B. Treating Physicians' Opinions

Carol next challenges the ALJ's weighing of the opinions of her treating rheumatologist, Dr. Weckerle, and pain specialist, Dr. Mayer. The ALJ's evaluation of the medical opinion evidence was governed by 20 C.F.R. § 404.1520c. Under that regulation, the ALJ “will not defer or give any specific evidentiary weight, including controlling weight, to any medical opinion(s) or prior administrative medical finding(s), including those from [a claimant's] medical sources.” 20 C.F.R. § 404.1520c(a). An ALJ need only articulate “how persuasive [she] find[s] all of the medical opinions and all of the prior administrative medical findings in [a claimant's] case record.” 20 C.F.R. § 404.1520c(b). The regulations direct the ALJ to consider the persuasiveness of medical opinions using several listed factors. See 20 C.F.R. § 404.1520c(a), (c). Supportability and consistency are the two most important factors, and an ALJ must explain how she considered those factors in her decision. 20 C.F.R. §§ 404.1520c(a), 404.1520c(b)(2). An ALJ is not required to explain how she considered the other factors. 20 C.F.R. § 404.1520c(b)(2).

On January 13, 2022, Dr. Weckerle completed an Inflammatory Arthritis Report. (R. 80001). Dr. Weckerle listed Carol's diagnoses as systemic lupus erythematosus and inflammatory arthritis. Id. at 800. She identified Carol's symptoms as pain in joints especially hands, low back pain with right side lower extremity numbness, extreme fatigue, mental fogginess, photosensitivity, hair loss, diarrhea, and bloating. Id. Dr. Weckerle's objective findings were: reduced range of motion in Carol's waist and hips rendering her unable to bend, joint warmth, joint deformity, joint instability, reduced grip strength, swelling, tenderness, and muscle weakness. Id. She noted that Carol was unable to grip due to hand and finger swelling. Id. With respect to fatigue impacting Carol's ability to sustain a full-time job, Dr. Weckerle opined that severe fatigue sometimes rendered Carol unable to work and she was “too sick to work.” Id. Dr. Weckerle opined that Carol's pain, fatigue, or other symptoms were frequently severe enough to interfere with the attention and concentration needed to perform even simple work tasks. Id. In addition, Dr. Weckerle opined that Carol would need to take unscheduled breaks during an 8-hour work shift and would miss work more than four days per month as a result of her impairments or treatment. Id. at 802.
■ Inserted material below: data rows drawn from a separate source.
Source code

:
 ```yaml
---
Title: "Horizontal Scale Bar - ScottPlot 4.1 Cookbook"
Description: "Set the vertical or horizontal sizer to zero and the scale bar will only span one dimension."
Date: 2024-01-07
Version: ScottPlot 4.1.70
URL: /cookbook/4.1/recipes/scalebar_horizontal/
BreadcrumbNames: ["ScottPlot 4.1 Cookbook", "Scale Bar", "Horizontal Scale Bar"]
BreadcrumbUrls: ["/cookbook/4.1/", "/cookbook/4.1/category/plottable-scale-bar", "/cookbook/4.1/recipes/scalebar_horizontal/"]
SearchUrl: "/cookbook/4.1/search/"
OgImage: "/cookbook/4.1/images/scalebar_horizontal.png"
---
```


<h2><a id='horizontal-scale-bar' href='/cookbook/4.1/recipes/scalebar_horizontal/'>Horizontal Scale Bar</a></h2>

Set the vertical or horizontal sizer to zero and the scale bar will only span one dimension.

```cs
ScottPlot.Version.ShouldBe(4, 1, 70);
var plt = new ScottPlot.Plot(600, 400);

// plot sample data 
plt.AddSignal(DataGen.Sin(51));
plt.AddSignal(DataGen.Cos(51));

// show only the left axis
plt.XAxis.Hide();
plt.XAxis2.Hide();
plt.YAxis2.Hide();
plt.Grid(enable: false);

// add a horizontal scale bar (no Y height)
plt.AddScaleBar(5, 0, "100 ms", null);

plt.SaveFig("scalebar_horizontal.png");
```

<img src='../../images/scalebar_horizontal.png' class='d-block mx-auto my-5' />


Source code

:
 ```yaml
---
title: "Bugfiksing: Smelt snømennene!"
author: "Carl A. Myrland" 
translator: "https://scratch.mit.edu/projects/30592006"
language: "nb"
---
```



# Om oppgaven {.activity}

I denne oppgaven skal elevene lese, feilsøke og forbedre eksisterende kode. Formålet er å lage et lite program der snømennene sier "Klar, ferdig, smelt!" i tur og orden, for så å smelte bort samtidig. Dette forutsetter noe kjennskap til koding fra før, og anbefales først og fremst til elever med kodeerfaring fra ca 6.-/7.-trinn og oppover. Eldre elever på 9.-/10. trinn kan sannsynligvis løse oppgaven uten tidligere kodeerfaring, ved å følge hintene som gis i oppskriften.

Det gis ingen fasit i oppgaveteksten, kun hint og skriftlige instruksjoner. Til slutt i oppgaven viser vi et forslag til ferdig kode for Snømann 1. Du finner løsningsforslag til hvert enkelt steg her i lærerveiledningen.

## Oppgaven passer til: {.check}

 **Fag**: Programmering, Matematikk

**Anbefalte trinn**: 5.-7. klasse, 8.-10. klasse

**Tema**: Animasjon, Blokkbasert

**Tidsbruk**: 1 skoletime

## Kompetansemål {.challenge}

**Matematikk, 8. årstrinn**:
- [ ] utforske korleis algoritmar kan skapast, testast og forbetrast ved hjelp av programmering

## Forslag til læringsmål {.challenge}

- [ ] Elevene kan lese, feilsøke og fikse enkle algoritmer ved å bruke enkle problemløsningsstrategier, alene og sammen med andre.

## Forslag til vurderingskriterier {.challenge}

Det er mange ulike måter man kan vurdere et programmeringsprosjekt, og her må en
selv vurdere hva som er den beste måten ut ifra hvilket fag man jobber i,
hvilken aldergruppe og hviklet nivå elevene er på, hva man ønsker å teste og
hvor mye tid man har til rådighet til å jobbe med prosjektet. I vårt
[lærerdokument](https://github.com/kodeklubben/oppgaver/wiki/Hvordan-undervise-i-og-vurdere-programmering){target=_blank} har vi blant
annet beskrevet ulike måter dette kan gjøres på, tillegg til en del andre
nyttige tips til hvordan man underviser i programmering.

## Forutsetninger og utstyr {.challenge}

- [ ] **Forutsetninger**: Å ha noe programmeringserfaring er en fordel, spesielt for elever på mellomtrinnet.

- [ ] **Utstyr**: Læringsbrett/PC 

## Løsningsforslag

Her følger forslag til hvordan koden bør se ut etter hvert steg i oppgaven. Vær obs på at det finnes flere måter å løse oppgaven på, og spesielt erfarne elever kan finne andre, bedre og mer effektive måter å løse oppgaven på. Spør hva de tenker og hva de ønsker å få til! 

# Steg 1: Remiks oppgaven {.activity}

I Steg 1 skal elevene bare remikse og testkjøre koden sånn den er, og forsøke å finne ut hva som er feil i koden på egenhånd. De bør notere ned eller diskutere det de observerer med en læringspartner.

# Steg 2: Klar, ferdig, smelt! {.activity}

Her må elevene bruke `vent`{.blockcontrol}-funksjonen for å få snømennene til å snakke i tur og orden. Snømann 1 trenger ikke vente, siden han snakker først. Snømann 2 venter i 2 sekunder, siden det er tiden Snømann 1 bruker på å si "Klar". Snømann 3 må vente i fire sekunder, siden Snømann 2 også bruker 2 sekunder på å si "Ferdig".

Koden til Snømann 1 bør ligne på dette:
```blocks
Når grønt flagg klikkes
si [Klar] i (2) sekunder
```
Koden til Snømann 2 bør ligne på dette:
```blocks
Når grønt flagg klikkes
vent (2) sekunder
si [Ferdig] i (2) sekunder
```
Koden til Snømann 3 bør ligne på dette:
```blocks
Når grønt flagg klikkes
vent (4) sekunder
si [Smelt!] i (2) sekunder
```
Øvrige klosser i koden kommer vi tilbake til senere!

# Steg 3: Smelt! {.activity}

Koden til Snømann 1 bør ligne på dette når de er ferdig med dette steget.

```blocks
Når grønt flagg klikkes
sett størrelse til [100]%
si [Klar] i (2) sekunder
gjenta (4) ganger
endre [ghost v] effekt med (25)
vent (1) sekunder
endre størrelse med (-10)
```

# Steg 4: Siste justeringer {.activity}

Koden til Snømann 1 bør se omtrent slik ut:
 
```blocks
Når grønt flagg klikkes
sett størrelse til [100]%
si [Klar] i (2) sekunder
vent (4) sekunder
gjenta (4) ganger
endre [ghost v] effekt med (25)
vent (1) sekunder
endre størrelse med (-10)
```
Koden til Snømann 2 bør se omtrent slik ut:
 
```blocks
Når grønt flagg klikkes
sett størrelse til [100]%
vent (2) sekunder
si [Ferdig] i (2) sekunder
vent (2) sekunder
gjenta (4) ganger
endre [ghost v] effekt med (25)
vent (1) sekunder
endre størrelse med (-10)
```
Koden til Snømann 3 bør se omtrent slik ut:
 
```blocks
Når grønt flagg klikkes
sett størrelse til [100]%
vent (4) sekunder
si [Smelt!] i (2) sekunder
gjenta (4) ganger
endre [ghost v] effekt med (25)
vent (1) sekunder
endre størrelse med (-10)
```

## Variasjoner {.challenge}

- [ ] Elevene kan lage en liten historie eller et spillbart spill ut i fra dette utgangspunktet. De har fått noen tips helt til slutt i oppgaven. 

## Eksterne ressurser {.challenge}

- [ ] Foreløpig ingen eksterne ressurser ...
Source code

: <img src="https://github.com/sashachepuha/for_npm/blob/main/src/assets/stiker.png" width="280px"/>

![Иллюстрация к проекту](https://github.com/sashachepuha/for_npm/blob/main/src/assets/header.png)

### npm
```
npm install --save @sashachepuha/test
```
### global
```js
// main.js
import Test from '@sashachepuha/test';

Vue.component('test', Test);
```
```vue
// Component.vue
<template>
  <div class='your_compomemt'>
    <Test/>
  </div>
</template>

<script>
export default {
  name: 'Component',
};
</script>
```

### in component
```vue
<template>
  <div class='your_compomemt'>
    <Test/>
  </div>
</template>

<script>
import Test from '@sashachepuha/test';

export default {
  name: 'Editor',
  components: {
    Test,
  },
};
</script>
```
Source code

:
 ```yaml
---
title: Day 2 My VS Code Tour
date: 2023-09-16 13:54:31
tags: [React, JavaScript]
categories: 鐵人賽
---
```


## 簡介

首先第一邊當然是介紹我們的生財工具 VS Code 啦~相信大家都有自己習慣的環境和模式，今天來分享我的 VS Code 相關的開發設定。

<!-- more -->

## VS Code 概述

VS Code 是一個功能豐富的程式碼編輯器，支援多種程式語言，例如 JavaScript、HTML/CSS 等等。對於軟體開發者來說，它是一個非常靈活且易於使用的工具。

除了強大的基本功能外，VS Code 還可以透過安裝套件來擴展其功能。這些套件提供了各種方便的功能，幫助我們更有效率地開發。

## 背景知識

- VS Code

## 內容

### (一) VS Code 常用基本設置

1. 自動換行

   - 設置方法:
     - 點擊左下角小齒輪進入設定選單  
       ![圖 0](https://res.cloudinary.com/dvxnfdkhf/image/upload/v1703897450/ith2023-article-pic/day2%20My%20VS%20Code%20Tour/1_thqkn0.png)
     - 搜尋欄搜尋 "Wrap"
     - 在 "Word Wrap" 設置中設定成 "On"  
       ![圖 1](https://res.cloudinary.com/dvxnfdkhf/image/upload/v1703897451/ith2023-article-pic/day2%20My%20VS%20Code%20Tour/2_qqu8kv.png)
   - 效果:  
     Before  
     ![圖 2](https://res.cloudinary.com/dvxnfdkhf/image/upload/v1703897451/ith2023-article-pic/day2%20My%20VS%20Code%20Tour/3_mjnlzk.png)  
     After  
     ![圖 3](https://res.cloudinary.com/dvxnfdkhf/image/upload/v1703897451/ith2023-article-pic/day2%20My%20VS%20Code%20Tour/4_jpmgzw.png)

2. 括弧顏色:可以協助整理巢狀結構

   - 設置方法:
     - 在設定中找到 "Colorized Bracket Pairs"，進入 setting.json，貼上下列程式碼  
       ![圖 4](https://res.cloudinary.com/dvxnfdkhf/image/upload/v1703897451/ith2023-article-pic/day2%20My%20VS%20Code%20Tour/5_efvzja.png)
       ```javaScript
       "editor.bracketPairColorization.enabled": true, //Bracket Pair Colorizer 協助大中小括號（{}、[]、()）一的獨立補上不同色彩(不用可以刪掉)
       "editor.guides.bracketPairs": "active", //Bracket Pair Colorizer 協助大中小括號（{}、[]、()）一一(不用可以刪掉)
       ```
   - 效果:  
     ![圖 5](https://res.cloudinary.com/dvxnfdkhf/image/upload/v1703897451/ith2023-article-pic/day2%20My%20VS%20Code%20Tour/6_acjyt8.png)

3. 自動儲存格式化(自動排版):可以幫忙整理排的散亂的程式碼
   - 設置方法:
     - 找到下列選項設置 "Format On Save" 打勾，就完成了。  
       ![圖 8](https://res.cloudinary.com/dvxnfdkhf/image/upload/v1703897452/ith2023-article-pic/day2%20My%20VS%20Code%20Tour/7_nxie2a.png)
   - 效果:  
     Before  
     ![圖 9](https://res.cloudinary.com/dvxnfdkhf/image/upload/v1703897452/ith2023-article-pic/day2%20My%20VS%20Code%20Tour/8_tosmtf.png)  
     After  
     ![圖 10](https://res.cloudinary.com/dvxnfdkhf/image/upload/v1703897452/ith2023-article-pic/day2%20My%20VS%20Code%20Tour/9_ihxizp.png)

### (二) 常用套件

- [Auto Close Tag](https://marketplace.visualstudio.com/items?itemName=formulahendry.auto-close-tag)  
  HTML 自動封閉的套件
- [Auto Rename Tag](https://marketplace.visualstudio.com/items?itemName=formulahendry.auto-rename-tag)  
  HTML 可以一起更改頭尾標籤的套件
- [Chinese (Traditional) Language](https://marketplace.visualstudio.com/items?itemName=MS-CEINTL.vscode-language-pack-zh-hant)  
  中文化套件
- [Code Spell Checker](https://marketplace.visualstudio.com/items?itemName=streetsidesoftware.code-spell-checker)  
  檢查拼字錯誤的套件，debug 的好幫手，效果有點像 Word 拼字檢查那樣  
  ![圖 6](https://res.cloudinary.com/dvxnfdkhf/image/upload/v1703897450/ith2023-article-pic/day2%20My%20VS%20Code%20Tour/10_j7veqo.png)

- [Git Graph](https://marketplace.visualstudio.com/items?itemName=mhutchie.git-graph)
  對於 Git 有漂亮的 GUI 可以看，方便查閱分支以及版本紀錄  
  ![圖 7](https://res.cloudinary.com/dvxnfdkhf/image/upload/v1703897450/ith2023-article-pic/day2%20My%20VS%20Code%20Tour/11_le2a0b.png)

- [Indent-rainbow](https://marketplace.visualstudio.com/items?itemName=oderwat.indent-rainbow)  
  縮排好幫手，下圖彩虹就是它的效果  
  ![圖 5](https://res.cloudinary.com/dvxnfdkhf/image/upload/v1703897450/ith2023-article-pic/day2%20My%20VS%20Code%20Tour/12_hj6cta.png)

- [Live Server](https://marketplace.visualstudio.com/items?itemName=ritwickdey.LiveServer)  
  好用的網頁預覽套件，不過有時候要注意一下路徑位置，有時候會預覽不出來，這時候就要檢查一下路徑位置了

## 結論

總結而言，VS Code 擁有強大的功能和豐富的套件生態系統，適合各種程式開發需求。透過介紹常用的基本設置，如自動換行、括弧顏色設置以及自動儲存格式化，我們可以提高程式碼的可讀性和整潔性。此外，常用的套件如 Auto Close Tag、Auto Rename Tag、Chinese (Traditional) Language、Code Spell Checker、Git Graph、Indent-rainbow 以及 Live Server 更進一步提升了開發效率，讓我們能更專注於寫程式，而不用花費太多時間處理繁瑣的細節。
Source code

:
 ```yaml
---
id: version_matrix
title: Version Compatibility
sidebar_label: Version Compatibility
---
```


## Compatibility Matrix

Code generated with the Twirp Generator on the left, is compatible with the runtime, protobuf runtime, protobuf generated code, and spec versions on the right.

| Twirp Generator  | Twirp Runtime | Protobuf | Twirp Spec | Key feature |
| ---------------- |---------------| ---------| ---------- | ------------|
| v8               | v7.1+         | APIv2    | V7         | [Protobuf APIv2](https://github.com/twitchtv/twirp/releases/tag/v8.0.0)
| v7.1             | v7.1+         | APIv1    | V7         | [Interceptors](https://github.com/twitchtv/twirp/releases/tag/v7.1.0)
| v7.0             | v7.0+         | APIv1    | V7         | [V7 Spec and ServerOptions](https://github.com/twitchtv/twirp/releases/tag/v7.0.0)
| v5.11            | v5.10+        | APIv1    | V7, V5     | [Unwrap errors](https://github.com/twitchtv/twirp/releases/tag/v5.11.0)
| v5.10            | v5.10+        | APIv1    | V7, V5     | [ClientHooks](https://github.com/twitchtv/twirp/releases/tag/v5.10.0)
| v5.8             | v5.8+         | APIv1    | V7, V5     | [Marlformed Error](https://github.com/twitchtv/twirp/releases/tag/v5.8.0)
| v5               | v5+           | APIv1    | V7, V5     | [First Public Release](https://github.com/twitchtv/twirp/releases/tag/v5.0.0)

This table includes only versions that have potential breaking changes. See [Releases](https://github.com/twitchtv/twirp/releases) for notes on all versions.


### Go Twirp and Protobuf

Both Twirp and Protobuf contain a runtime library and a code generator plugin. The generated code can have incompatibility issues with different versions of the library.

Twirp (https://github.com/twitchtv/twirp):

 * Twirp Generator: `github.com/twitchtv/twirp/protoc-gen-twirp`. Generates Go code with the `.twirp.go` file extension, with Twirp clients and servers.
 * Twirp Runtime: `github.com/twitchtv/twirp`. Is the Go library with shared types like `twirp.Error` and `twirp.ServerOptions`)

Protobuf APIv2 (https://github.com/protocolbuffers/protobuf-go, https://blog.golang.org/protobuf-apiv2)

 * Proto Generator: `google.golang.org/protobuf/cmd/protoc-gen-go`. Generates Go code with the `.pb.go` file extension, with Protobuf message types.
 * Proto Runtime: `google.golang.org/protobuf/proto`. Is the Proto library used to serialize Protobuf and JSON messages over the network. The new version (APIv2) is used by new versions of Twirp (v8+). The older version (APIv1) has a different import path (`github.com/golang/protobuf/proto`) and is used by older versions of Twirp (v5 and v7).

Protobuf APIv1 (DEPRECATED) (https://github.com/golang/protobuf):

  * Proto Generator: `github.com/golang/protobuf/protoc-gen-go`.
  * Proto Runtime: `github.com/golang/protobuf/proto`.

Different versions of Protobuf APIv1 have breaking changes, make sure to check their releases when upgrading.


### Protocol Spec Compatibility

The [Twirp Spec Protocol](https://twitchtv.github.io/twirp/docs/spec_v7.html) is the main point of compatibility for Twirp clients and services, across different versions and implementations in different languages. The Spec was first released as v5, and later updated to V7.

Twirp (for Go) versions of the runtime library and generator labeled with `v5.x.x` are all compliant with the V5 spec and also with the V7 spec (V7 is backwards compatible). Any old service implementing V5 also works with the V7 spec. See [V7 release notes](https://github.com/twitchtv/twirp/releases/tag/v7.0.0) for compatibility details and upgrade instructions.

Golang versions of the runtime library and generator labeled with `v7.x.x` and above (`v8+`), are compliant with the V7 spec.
Carol argues that the ALJ failed to provide “compelling” reasons for rejecting Dr. Weckerle's opinions. Focusing on the most important factors of supportability and consistency, the Court disagrees. In the context of addressing Dr. Weckerle's lack of objective support and explanations for her opinions, the ALJ noted that Dr. Weckerle did not identify or discuss any treatment notes supporting her opinion regarding limited abilities in concentration and attention. The ALJ also observed that Dr. Weckerle's opinion in this regard was inconsistent with Carol's attendance at appointments alone with no evidence of concern for her ability to participate in examinations or follow treatment advice. The ALJ pointed out that Dr. Weckerle did not explain her opinions about Carol's need for unscheduled breaks and the level of absences. Michelle D. v. Kijakazi, 2022 WL 972280, at *4 (N.D. Ill. March 31, 2022) (“Supportability measures how much the objective medical evidence and supporting explanations presented by a medical source support the opinion.”); 20 C.F.R. § 404.1520c(c)(1). The ALJ explained that Dr. Weckerle did not refer to specific treatment notes to support her opinion that Carol is unable to grip and that restriction lacked support in the record, including in her own treatment notes. (R. 31-32); Pavlicek v. Saul, 994 F.3d 777, 782 (7th Cir. 2021) (conflict between treating physician's report and his own treatment notes is an “independent basis for discounting” the opinion); Fair v. Saul, 853 Fed.Appx. 17, 21 (7th Cir. 2021) (ALJ properly discounted treating physician's opinion where his “own records did not support his conclusions”). As for consistency, the ALJ acknowledged that the record reflected mild difficulty unbuttoning and buttoning at the consultative evaluation but also normal grip strength. (R. 32).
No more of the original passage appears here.